[Start of Attachment]

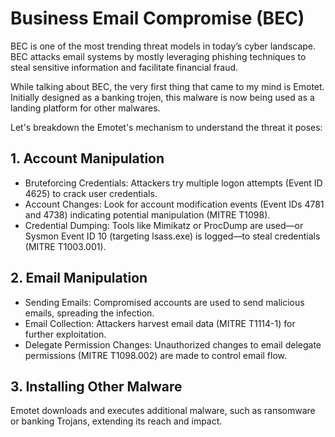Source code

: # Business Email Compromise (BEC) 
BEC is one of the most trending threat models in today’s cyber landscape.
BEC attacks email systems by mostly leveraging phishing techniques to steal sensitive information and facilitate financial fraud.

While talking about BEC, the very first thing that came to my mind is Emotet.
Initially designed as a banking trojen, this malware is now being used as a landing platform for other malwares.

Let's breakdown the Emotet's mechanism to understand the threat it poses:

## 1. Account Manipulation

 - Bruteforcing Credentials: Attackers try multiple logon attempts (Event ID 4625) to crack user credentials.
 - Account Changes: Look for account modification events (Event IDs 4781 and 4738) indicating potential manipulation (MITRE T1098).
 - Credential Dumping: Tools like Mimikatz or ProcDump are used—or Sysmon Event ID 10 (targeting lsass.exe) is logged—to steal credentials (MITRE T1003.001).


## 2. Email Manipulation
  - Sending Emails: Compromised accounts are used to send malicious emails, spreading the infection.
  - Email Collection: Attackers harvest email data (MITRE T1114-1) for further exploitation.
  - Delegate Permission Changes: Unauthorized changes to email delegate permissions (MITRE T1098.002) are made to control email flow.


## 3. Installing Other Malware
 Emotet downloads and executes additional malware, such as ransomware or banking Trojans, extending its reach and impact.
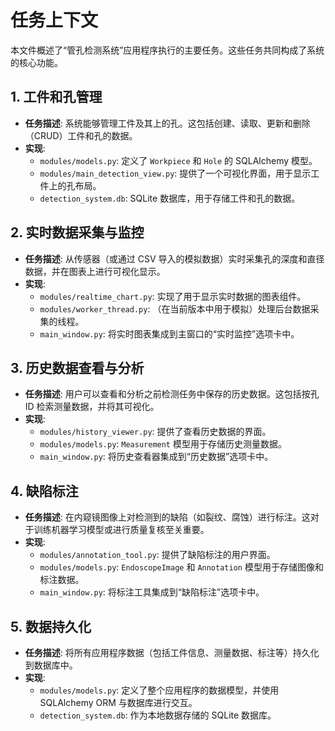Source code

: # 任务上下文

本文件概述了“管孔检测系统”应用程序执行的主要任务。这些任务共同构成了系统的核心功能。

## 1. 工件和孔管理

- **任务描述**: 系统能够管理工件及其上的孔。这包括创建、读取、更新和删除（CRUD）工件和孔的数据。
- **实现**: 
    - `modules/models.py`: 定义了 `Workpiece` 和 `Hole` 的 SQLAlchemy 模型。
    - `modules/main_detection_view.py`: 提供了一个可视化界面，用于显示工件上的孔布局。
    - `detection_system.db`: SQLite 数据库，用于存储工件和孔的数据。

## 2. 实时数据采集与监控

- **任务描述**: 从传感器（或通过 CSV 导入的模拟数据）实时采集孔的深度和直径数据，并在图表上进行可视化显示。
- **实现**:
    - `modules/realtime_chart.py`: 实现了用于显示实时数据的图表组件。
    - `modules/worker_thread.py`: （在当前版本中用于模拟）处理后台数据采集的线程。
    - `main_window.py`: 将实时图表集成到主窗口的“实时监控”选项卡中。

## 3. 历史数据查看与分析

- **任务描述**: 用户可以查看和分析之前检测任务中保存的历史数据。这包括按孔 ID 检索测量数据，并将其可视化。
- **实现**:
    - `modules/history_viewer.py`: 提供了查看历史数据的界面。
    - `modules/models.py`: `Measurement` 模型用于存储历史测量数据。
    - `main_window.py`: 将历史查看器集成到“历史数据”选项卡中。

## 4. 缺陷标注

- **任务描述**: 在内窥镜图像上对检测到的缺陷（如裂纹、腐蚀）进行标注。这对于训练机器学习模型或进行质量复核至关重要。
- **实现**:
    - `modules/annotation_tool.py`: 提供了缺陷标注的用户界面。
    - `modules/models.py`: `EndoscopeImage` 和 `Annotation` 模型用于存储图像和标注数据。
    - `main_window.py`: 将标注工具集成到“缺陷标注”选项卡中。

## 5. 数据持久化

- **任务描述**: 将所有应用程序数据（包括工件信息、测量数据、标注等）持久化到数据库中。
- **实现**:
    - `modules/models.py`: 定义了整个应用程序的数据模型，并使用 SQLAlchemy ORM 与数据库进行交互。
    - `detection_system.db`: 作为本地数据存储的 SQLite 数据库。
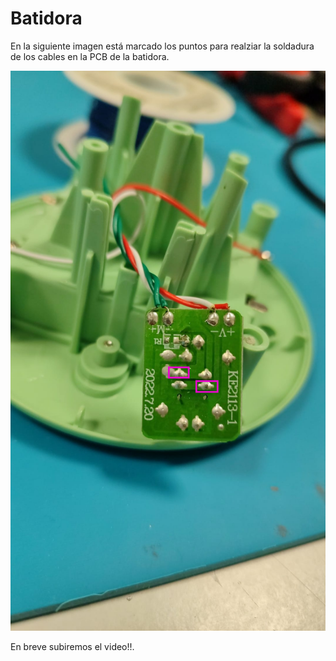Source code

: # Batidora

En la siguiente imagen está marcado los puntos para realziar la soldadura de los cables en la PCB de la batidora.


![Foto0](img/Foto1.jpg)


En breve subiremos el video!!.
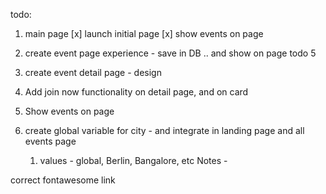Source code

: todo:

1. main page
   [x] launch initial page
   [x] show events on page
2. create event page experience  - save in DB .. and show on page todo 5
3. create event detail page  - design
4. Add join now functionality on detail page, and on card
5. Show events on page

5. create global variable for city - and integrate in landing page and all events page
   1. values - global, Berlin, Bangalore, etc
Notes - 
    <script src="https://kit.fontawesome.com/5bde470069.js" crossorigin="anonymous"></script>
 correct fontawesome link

[End of Attachment]

Give the data above again exactly. Leave the pictures out.

Final answer ->
Source code

: # Business Email Compromise (BEC) 
BEC is one of the most trending threat models in today’s cyber landscape.
BEC attacks email systems by mostly leveraging phishing techniques to steal sensitive information and facilitate financial fraud.

While talking about BEC, the very first thing that came to my mind is Emotet.
Initially designed as a banking trojen, this malware is now being used as a landing platform for other malwares.

Let's breakdown the Emotet's mechanism to understand the threat it poses:

## 1. Account Manipulation

 - Bruteforcing Credentials: Attackers try multiple logon attempts (Event ID 4625) to crack user credentials.
 - Account Changes: Look for account modification events (Event IDs 4781 and 4738) indicating potential manipulation (MITRE T1098).
 - Credential Dumping: Tools like Mimikatz or ProcDump are used—or Sysmon Event ID 10 (targeting lsass.exe) is logged—to steal credentials (MITRE T1003.001).


## 2. Email Manipulation
  - Sending Emails: Compromised accounts are used to send malicious emails, spreading the infection.
  - Email Collection: Attackers harvest email data (MITRE T1114-1) for further exploitation.
  - Delegate Permission Changes: Unauthorized changes to email delegate permissions (MITRE T1098.002) are made to control email flow.


## 3. Installing Other Malware
 Emotet downloads and executes additional malware, such as ransomware or banking Trojans, extending its reach and impact.
Source code

: # 任务上下文

本文件概述了“管孔检测系统”应用程序执行的主要任务。这些任务共同构成了系统的核心功能。

## 1. 工件和孔管理

- **任务描述**: 系统能够管理工件及其上的孔。这包括创建、读取、更新和删除（CRUD）工件和孔的数据。
- **实现**: 
    - `modules/models.py`: 定义了 `Workpiece` 和 `Hole` 的 SQLAlchemy 模型。
    - `modules/main_detection_view.py`: 提供了一个可视化界面，用于显示工件上的孔布局。
    - `detection_system.db`: SQLite 数据库，用于存储工件和孔的数据。

## 2. 实时数据采集与监控

- **任务描述**: 从传感器（或通过 CSV 导入的模拟数据）实时采集孔的深度和直径数据，并在图表上进行可视化显示。
- **实现**:
    - `modules/realtime_chart.py`: 实现了用于显示实时数据的图表组件。
    - `modules/worker_thread.py`: （在当前版本中用于模拟）处理后台数据采集的线程。
    - `main_window.py`: 将实时图表集成到主窗口的“实时监控”选项卡中。

## 3. 历史数据查看与分析

- **任务描述**: 用户可以查看和分析之前检测任务中保存的历史数据。这包括按孔 ID 检索测量数据，并将其可视化。
- **实现**:
    - `modules/history_viewer.py`: 提供了查看历史数据的界面。
    - `modules/models.py`: `Measurement` 模型用于存储历史测量数据。
    - `main_window.py`: 将历史查看器集成到“历史数据”选项卡中。

## 4. 缺陷标注

- **任务描述**: 在内窥镜图像上对检测到的缺陷（如裂纹、腐蚀）进行标注。这对于训练机器学习模型或进行质量复核至关重要。
- **实现**:
    - `modules/annotation_tool.py`: 提供了缺陷标注的用户界面。
    - `modules/models.py`: `EndoscopeImage` 和 `Annotation` 模型用于存储图像和标注数据。
    - `main_window.py`: 将标注工具集成到“缺陷标注”选项卡中。

## 5. 数据持久化

- **任务描述**: 将所有应用程序数据（包括工件信息、测量数据、标注等）持久化到数据库中。
- **实现**:
    - `modules/models.py`: 定义了整个应用程序的数据模型，并使用 SQLAlchemy ORM 与数据库进行交互。
    - `detection_system.db`: 作为本地数据存储的 SQLite 数据库。
Source code

: # Batidora

En la siguiente imagen está marcado los puntos para realziar la soldadura de los cables en la PCB de la batidora.


![Foto0](img/Foto1.jpg)


En breve subiremos el video!!.
Source code

: todo:

1. main page
   [x] launch initial page
   [x] show events on page
2. create event page experience  - save in DB .. and show on page todo 5
3. create event detail page  - design
4. Add join now functionality on detail page, and on card
5. Show events on page

5. create global variable for city - and integrate in landing page and all events page
   1. values - global, Berlin, Bangalore, etc
Notes - 
    <script src="https://kit.fontawesome.com/5bde470069.js" crossorigin="anonymous"></script>
 correct fontawesome link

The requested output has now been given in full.